___ Supplied material
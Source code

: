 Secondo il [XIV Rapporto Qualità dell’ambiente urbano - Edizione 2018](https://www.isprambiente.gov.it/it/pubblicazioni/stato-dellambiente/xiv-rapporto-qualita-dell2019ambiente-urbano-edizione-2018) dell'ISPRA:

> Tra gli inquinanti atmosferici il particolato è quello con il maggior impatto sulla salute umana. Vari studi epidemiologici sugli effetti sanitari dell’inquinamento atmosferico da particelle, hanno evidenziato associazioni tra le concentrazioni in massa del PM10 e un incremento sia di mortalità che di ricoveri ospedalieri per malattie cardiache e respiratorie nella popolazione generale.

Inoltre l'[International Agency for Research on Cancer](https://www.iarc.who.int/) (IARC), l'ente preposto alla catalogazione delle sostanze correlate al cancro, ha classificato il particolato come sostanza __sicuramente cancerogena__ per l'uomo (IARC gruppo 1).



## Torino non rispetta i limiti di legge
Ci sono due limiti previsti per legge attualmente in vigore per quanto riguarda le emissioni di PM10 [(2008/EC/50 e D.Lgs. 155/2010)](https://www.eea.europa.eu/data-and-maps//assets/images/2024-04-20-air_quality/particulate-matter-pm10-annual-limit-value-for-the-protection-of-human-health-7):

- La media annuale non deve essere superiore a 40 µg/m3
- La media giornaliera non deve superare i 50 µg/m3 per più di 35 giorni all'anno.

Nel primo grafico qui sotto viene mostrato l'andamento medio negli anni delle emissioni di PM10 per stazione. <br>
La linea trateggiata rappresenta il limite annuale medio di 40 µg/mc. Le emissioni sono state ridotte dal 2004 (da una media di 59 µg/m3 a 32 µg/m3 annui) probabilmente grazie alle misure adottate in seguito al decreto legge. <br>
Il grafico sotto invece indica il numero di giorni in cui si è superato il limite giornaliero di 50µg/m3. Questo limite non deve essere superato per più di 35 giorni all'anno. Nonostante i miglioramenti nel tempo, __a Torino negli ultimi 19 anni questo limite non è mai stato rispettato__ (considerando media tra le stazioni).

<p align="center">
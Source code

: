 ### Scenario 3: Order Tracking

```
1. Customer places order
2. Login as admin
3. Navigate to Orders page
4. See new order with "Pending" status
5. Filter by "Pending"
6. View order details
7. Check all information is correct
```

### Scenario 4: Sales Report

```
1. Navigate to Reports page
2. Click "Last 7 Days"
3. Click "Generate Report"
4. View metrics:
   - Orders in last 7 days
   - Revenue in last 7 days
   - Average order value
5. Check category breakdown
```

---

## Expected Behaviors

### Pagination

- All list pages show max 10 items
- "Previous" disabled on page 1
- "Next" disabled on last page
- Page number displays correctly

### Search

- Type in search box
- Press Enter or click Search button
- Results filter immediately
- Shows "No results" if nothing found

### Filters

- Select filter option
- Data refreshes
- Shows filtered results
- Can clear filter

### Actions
______
Return, in full, every line of these entries that holds "deve".

- La media annuale non deve essere superiore a 40 µg/m3
- La media giornaliera non deve superare i 50 µg/m3 per più di 35 giorni all'anno.
Il grafico sotto invece indica il numero di giorni in cui si è superato il limite giornaliero di 50µg/m3. Questo limite non deve essere superato per più di 35 giorni all'anno. Nonostante i miglioramenti nel tempo, __a Torino negli ultimi 19 anni questo limite non è mai stato rispettato__ (considerando media tra le stazioni).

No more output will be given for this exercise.